(Items listed in a dataset)
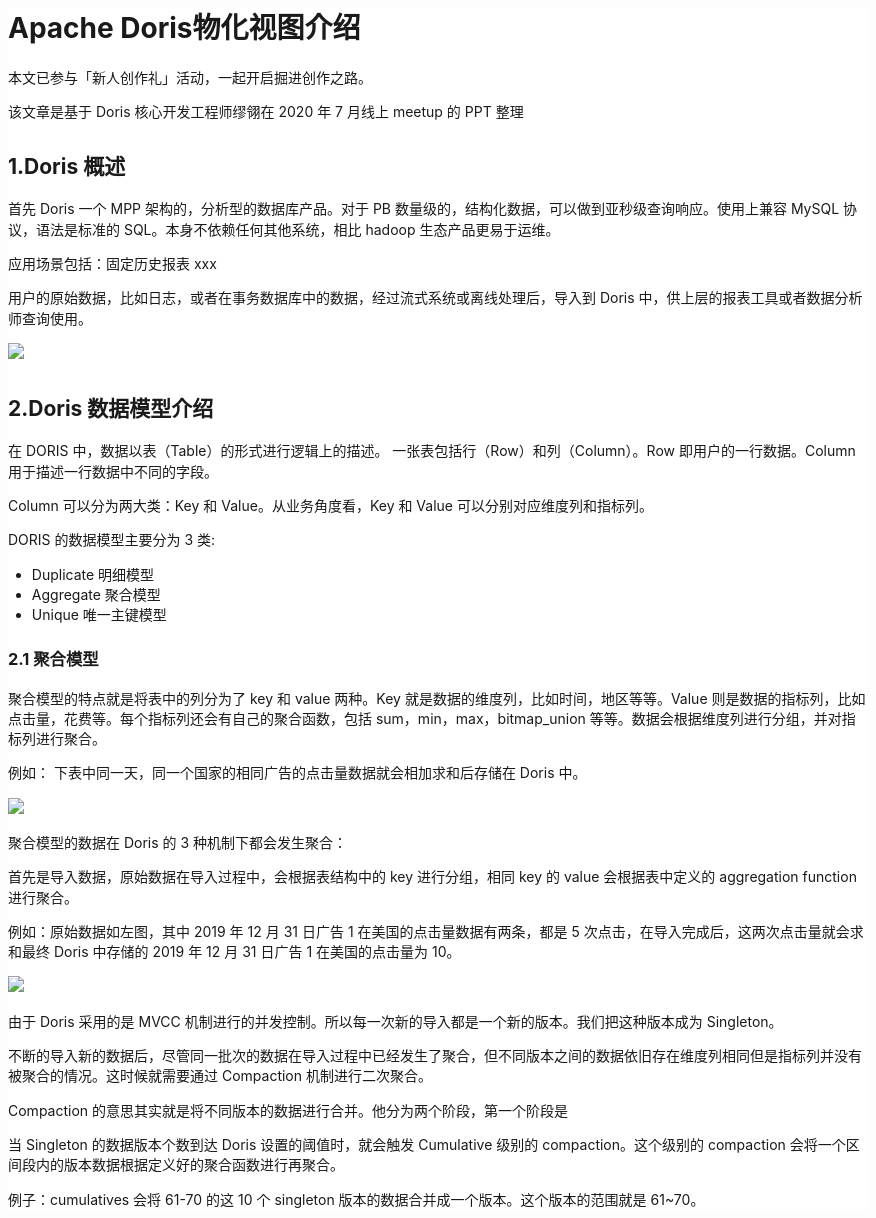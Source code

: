 # Apache Doris物化视图介绍
本文已参与「新人创作礼」活动，一起开启掘进创作之路。

该文章是基于 Doris 核心开发工程师缪翎在 2020 年 7 月线上 meetup 的 PPT 整理

## **1.Doris 概述**

首先 Doris 一个 MPP 架构的，分析型的数据库产品。对于 PB 数量级的，结构化数据，可以做到亚秒级查询响应。使用上兼容 MySQL 协议，语法是标准的 SQL。本身不依赖任何其他系统，相比 hadoop 生态产品更易于运维。

应用场景包括：固定历史报表 xxx

用户的原始数据，比如日志，或者在事务数据库中的数据，经过流式系统或离线处理后，导入到 Doris 中，供上层的报表工具或者数据分析师查询使用。

![](https://p3-juejin.byteimg.com/tos-cn-i-k3u1fbpfcp/4d5d52c3e61c46daa60073dac4dc0e07~tplv-k3u1fbpfcp-zoom-in-crop-mark:3024:0:0:0.awebp)

## **2.Doris 数据模型介绍**

在 DORIS 中，数据以表（Table）的形式进行逻辑上的描述。 一张表包括行（Row）和列（Column）。Row 即用户的一行数据。Column 用于描述一行数据中不同的字段。

Column 可以分为两大类：Key 和 Value。从业务角度看，Key 和 Value 可以分别对应维度列和指标列。

DORIS 的数据模型主要分为 3 类:

-   Duplicate 明细模型
-   Aggregate 聚合模型
-   Unique 唯一主键模型

### **2.1 聚合模型**

聚合模型的特点就是将表中的列分为了 key 和 value 两种。Key 就是数据的维度列，比如时间，地区等等。Value 则是数据的指标列，比如点击量，花费等。每个指标列还会有自己的聚合函数，包括 sum，min，max，bitmap_union 等等。数据会根据维度列进行分组，并对指标列进行聚合。

例如： 下表中同一天，同一个国家的相同广告的点击量数据就会相加求和后存储在 Doris 中。

![](https://p3-juejin.byteimg.com/tos-cn-i-k3u1fbpfcp/4481e04d53e44773899bdf3852188050~tplv-k3u1fbpfcp-zoom-in-crop-mark:3024:0:0:0.awebp)

聚合模型的数据在 Doris 的 3 种机制下都会发生聚合：

首先是导入数据，原始数据在导入过程中，会根据表结构中的 key 进行分组，相同 key 的 value 会根据表中定义的 aggregation function 进行聚合。

例如：原始数据如左图，其中 2019 年 12 月 31 日广告 1 在美国的点击量数据有两条，都是 5 次点击，在导入完成后，这两次点击量就会求和最终 Doris 中存储的 2019 年 12 月 31 日广告 1 在美国的点击量为 10。

![](https://p3-juejin.byteimg.com/tos-cn-i-k3u1fbpfcp/18a00c521e1d44088faf3f12c3d1c335~tplv-k3u1fbpfcp-zoom-in-crop-mark:3024:0:0:0.awebp)

由于 Doris 采用的是 MVCC 机制进行的并发控制。所以每一次新的导入都是一个新的版本。我们把这种版本成为 Singleton。

不断的导入新的数据后，尽管同一批次的数据在导入过程中已经发生了聚合，但不同版本之间的数据依旧存在维度列相同但是指标列并没有被聚合的情况。这时候就需要通过 Compaction 机制进行二次聚合。

Compaction 的意思其实就是将不同版本的数据进行合并。他分为两个阶段，第一个阶段是

当 Singleton 的数据版本个数到达 Doris 设置的阈值时，就会触发 Cumulative 级别的 compaction。这个级别的 compaction 会将一个区间段内的版本数据根据定义好的聚合函数进行再聚合。

例子：cumulatives 会将 61-70 的这 10 个 singleton 版本的数据合并成一个版本。这个版本的范围就是 61~70。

Exercise: Because only the text is wanted, copy each record above precisely and omit its pictures.

Solved problem:
Source code

: # Apache Doris物化视图介绍
本文已参与「新人创作礼」活动，一起开启掘进创作之路。

该文章是基于 Doris 核心开发工程师缪翎在 2020 年 7 月线上 meetup 的 PPT 整理

## **1.Doris 概述**

首先 Doris 一个 MPP 架构的，分析型的数据库产品。对于 PB 数量级的，结构化数据，可以做到亚秒级查询响应。使用上兼容 MySQL 协议，语法是标准的 SQL。本身不依赖任何其他系统，相比 hadoop 生态产品更易于运维。

应用场景包括：固定历史报表 xxx

用户的原始数据，比如日志，或者在事务数据库中的数据，经过流式系统或离线处理后，导入到 Doris 中，供上层的报表工具或者数据分析师查询使用。

![](https://p3-juejin.byteimg.com/tos-cn-i-k3u1fbpfcp/4d5d52c3e61c46daa60073dac4dc0e07~tplv-k3u1fbpfcp-zoom-in-crop-mark:3024:0:0:0.awebp)

## **2.Doris 数据模型介绍**

在 DORIS 中，数据以表（Table）的形式进行逻辑上的描述。 一张表包括行（Row）和列（Column）。Row 即用户的一行数据。Column 用于描述一行数据中不同的字段。

Column 可以分为两大类：Key 和 Value。从业务角度看，Key 和 Value 可以分别对应维度列和指标列。

DORIS 的数据模型主要分为 3 类:

-   Duplicate 明细模型
-   Aggregate 聚合模型
-   Unique 唯一主键模型

### **2.1 聚合模型**

聚合模型的特点就是将表中的列分为了 key 和 value 两种。Key 就是数据的维度列，比如时间，地区等等。Value 则是数据的指标列，比如点击量，花费等。每个指标列还会有自己的聚合函数，包括 sum，min，max，bitmap_union 等等。数据会根据维度列进行分组，并对指标列进行聚合。

例如： 下表中同一天，同一个国家的相同广告的点击量数据就会相加求和后存储在 Doris 中。

![](https://p3-juejin.byteimg.com/tos-cn-i-k3u1fbpfcp/4481e04d53e44773899bdf3852188050~tplv-k3u1fbpfcp-zoom-in-crop-mark:3024:0:0:0.awebp)

聚合模型的数据在 Doris 的 3 种机制下都会发生聚合：

首先是导入数据，原始数据在导入过程中，会根据表结构中的 key 进行分组，相同 key 的 value 会根据表中定义的 aggregation function 进行聚合。

例如：原始数据如左图，其中 2019 年 12 月 31 日广告 1 在美国的点击量数据有两条，都是 5 次点击，在导入完成后，这两次点击量就会求和最终 Doris 中存储的 2019 年 12 月 31 日广告 1 在美国的点击量为 10。

![](https://p3-juejin.byteimg.com/tos-cn-i-k3u1fbpfcp/18a00c521e1d44088faf3f12c3d1c335~tplv-k3u1fbpfcp-zoom-in-crop-mark:3024:0:0:0.awebp)

由于 Doris 采用的是 MVCC 机制进行的并发控制。所以每一次新的导入都是一个新的版本。我们把这种版本成为 Singleton。

不断的导入新的数据后，尽管同一批次的数据在导入过程中已经发生了聚合，但不同版本之间的数据依旧存在维度列相同但是指标列并没有被聚合的情况。这时候就需要通过 Compaction 机制进行二次聚合。

Compaction 的意思其实就是将不同版本的数据进行合并。他分为两个阶段，第一个阶段是

当 Singleton 的数据版本个数到达 Doris 设置的阈值时，就会触发 Cumulative 级别的 compaction。这个级别的 compaction 会将一个区间段内的版本数据根据定义好的聚合函数进行再聚合。

例子：cumulatives 会将 61-70 的这 10 个 singleton 版本的数据合并成一个版本。这个版本的范围就是 61~70。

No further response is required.